The continued inadequacy of mitigation actions will worsen existing—and create new—health threats, lengthen the timespan over which health adaptations are required, and increase the likelihood that irreversible changes to the climate will necessitate more disruptive and expensive actions to protect health. The Intergovernmental Panel for Climate Change has warned that crossing the 1.5-degree and 2-degree Celsius thresholds could make resilience for people, health systems, and social determinants of health more difficult to achieve around the world and, in many places, impossible.

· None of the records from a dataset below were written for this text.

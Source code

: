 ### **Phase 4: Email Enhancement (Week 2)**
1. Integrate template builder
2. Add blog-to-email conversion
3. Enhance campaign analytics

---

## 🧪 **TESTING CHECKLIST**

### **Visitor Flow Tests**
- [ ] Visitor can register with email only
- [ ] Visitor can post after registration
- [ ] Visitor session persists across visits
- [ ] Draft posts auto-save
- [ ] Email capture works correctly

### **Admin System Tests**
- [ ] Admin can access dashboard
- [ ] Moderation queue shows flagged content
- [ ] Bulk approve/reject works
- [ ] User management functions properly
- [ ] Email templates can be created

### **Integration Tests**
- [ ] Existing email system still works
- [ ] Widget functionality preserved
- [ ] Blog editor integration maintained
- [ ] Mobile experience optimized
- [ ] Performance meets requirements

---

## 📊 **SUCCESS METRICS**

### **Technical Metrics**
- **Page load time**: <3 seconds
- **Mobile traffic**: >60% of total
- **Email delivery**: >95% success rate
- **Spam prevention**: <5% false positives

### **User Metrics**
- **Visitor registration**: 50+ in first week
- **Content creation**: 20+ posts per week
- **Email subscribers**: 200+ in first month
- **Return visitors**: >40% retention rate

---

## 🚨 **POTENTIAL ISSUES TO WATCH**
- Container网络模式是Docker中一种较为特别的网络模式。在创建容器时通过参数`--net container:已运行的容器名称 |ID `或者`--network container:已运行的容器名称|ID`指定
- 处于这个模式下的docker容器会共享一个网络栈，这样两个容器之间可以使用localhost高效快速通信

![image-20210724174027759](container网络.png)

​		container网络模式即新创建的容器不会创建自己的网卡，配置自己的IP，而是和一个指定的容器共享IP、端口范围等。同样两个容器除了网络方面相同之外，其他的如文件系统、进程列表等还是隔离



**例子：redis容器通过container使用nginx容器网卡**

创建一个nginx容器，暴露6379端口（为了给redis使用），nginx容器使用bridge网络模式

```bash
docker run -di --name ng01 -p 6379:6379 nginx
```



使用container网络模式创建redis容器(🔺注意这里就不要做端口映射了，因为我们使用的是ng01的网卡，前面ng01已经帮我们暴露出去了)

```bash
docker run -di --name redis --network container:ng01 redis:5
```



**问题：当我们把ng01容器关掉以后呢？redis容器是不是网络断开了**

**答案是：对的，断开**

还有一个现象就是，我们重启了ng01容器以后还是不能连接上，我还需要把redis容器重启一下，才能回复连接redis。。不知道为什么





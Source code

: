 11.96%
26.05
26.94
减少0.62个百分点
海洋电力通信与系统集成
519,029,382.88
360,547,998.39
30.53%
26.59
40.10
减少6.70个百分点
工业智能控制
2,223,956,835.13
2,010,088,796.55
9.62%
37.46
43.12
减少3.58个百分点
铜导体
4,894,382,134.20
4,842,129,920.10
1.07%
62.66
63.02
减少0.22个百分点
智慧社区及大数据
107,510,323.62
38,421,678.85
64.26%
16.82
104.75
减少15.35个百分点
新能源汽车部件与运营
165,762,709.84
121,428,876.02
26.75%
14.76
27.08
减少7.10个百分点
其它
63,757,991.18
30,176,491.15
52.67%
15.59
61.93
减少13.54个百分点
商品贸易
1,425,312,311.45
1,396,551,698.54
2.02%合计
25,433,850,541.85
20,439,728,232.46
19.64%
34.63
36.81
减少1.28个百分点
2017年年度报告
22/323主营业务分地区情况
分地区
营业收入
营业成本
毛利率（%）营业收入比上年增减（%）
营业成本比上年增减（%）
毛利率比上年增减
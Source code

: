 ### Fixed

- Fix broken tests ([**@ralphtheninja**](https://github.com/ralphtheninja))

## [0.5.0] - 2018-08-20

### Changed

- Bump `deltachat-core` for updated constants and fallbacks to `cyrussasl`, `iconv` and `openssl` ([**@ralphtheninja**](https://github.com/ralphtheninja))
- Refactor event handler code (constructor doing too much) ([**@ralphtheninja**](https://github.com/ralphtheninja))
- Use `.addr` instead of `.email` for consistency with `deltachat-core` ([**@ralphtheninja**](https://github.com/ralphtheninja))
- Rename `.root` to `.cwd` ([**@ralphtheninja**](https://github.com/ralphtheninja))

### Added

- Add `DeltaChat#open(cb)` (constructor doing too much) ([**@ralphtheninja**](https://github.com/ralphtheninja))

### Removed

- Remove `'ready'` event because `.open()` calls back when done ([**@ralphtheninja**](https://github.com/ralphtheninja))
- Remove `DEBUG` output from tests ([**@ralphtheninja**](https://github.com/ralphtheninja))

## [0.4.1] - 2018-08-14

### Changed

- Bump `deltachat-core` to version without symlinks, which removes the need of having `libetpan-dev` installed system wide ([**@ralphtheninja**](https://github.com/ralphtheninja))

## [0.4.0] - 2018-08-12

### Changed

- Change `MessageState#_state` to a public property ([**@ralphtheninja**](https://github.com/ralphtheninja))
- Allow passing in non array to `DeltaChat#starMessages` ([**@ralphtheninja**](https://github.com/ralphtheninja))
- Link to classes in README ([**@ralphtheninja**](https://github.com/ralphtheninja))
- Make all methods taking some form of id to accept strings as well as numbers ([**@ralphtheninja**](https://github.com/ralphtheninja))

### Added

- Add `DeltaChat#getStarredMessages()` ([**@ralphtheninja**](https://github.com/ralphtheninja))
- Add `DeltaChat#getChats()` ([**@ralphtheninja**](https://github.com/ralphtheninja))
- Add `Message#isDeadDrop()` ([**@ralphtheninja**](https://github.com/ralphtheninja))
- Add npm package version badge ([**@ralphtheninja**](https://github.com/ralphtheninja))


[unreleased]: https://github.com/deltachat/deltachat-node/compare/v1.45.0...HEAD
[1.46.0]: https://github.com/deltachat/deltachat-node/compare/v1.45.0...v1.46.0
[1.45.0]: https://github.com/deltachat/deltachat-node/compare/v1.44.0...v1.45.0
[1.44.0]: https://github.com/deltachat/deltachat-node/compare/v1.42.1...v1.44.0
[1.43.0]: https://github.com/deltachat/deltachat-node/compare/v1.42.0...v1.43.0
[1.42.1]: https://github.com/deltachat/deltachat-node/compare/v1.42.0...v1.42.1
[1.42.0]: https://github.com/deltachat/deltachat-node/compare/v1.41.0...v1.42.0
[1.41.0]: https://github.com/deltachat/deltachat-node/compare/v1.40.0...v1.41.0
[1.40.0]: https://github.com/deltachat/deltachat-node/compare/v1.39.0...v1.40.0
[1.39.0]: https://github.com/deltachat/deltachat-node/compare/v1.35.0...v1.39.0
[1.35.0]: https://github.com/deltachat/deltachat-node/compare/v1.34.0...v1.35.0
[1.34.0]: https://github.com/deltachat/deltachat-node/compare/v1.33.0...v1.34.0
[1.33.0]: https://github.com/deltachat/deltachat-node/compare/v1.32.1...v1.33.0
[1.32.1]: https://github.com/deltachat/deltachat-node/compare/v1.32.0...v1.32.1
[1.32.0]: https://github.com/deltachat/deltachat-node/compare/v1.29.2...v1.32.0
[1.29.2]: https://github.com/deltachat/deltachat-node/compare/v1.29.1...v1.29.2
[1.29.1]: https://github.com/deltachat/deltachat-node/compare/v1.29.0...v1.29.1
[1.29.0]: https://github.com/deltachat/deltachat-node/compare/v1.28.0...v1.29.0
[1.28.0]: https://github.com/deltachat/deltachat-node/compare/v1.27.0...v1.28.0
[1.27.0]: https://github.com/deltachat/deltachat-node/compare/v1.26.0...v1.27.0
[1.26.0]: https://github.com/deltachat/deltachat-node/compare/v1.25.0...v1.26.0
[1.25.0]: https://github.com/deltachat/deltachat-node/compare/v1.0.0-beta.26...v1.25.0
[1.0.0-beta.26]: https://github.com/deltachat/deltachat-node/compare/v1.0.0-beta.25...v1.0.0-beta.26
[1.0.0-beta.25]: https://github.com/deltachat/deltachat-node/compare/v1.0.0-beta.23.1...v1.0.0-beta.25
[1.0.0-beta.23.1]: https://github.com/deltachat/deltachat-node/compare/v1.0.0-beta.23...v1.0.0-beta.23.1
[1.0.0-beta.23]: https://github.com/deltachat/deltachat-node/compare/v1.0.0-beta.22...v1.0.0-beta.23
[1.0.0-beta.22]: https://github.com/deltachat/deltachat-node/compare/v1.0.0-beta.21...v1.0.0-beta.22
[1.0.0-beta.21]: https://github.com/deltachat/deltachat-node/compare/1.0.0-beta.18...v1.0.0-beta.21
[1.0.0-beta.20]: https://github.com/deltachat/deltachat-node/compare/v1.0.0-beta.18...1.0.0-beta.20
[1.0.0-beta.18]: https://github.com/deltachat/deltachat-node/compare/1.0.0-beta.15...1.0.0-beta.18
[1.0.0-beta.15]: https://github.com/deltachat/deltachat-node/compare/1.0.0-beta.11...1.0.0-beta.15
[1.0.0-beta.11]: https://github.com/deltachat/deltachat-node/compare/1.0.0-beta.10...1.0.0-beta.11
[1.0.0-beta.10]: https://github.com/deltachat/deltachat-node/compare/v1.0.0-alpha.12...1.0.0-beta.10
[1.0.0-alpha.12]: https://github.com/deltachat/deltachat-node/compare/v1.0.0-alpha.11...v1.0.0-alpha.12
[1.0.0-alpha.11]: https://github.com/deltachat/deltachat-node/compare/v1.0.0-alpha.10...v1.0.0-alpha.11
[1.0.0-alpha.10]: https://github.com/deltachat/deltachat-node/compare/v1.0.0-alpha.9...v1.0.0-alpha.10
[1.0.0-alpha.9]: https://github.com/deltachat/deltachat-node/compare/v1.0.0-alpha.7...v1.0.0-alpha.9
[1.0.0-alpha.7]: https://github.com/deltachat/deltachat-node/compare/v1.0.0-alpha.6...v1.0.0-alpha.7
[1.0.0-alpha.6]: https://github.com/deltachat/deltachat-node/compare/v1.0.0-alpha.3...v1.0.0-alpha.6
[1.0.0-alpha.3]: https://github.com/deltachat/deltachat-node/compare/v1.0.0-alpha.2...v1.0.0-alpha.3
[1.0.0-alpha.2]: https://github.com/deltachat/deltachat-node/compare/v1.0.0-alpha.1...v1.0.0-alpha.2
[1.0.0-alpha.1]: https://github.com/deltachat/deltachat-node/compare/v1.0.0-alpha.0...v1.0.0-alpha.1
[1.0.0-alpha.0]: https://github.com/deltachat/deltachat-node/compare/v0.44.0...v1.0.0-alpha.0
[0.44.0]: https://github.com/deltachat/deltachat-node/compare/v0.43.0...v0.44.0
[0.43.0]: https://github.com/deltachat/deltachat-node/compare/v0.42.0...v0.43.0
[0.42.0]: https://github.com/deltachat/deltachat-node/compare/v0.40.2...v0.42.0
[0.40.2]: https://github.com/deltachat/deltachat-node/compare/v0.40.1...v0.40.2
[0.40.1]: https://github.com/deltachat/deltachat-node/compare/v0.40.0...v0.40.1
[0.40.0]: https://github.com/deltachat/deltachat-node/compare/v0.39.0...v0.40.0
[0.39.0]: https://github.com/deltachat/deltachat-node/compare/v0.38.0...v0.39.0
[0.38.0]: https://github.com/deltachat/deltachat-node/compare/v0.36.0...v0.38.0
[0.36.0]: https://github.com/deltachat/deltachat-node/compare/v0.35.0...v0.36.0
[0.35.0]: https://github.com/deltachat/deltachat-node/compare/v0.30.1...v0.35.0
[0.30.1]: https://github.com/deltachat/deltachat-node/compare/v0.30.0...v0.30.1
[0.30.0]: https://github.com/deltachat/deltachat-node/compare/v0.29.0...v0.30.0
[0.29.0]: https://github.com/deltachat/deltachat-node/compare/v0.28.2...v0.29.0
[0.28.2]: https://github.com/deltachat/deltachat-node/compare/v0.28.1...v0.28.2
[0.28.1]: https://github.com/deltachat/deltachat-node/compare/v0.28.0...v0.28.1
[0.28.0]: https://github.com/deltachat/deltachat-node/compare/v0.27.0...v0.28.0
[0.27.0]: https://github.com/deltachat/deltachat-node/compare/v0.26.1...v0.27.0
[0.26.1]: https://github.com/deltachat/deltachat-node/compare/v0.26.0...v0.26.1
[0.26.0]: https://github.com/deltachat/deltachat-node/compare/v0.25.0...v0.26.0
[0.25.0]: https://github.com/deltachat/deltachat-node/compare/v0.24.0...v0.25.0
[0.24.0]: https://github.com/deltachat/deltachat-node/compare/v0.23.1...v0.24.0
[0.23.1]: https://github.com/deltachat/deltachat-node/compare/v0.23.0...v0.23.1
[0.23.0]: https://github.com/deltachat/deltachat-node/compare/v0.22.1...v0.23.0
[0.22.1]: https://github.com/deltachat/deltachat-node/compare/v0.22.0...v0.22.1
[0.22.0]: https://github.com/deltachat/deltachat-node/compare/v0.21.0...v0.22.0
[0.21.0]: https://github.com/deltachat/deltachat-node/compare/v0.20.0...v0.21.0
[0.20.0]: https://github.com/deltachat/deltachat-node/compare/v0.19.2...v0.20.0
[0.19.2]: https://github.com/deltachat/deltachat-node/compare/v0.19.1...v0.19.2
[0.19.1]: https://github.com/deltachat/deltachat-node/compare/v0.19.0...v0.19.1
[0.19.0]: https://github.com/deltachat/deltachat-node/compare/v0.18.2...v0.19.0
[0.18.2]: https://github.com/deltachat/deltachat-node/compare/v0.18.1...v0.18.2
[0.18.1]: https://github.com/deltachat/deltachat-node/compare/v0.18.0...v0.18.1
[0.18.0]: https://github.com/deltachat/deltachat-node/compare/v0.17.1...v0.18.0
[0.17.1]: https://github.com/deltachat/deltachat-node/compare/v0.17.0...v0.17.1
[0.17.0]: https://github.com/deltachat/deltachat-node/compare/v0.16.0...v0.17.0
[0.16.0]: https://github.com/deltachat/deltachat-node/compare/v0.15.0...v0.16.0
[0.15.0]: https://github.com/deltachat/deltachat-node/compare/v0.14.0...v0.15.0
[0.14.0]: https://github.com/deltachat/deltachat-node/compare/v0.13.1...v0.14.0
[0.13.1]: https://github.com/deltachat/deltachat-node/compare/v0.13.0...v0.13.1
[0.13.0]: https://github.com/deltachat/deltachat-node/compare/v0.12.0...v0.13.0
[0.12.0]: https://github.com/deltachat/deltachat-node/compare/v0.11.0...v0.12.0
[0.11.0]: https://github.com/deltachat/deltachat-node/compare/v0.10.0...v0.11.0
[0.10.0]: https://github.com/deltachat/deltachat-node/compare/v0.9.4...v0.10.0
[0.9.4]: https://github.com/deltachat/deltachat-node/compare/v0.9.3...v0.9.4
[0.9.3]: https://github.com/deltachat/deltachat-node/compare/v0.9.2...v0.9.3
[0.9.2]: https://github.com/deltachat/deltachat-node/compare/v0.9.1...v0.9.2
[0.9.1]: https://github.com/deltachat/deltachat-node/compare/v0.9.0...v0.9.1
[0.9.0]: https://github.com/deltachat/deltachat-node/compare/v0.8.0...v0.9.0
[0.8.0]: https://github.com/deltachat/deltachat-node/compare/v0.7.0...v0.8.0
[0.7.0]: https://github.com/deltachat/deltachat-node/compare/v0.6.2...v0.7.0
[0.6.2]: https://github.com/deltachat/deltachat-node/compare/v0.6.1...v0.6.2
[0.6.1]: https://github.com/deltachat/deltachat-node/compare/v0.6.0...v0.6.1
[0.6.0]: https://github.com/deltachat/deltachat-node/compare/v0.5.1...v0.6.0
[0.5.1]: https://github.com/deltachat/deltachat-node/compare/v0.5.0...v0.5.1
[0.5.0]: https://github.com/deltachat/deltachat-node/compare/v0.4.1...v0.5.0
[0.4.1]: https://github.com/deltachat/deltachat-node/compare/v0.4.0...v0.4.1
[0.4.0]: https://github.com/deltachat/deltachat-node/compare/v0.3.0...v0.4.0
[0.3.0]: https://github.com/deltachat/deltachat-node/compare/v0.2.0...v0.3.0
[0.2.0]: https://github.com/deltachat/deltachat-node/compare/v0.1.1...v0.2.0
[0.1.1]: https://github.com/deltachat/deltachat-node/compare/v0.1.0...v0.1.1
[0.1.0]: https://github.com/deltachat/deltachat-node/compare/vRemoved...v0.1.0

The mitigation crisis has implications for the climate-health nexus. COP28 elevated health concerning adaptation, but that prominence had no discernible impact on shifting mitigation negotiations toward deep, rapid, and sustained emission reductions. Instead, overburdened and increasingly politicized public and global health systems now confront climate change as well as unfinished, under-resourced efforts against daunting challenges, including pandemics, noncommunicable diseases, antimicrobial resistance, social determinants of health, disinformation, and humanitarian assistance.
Unfortunately, the challenge gets worse when climate finance is considered. Developed and developing countries require significant resources for mitigation and adaptation. According to the UAE Leaders’ Declaration on a Global Climate Finance Framework, “greening the global economy by 2030” will require $5 to $7 trillion annually. The First Global Stocktake decision highlights that developing countries need an estimated $215 to $387 billion annually for adaptation through 2030.
But the gap between needed and available money for mitigation and adaptation is enormous, especially for developing countries. A similar gap exists in the loss-and-damage fund that COP28 operationalized to compensate developing countries for economic and other damage caused by climate change. As seen during COP28, the climate-health nexus centers on adaptation, which makes alarming the estimate from the UN Environment Program that the current adaptation finance gap runs between $194 and $366 billion annually.
In sum, COP28 did not transform the scale, speed, and sustainability of mitigation actions, increasing the likelihood that global temperature thresholds considered significant for human health will be breached. That probable outcome underscores the need across decades for more health adaptation capabilities, particularly in developing countries, an imperative for which foreseeable future funding is nowhere close to what is needed.
For the Future: The Heat Is On
Climate change constitutes a threat to humanity that requires mobilizing health experts and systems to counter. COP28 accepted that proposition and provided a platform for planning how to deploy health concepts and capabilities to strengthen adaptation. That choice was not visionary. The adverse effects of climate change on health have simply become too obvious, pervasive, and pernicious to ignore. The choice was also not transformational because the effectiveness of health adaptation will depend on breakthroughs on mitigation and finance, which the conference did not deliver.
Fortunately, poorly resourced health professionals have experience facing crises the root causes of which they do not control. Those skills will be valuable in an increasingly hot-and-bothered world.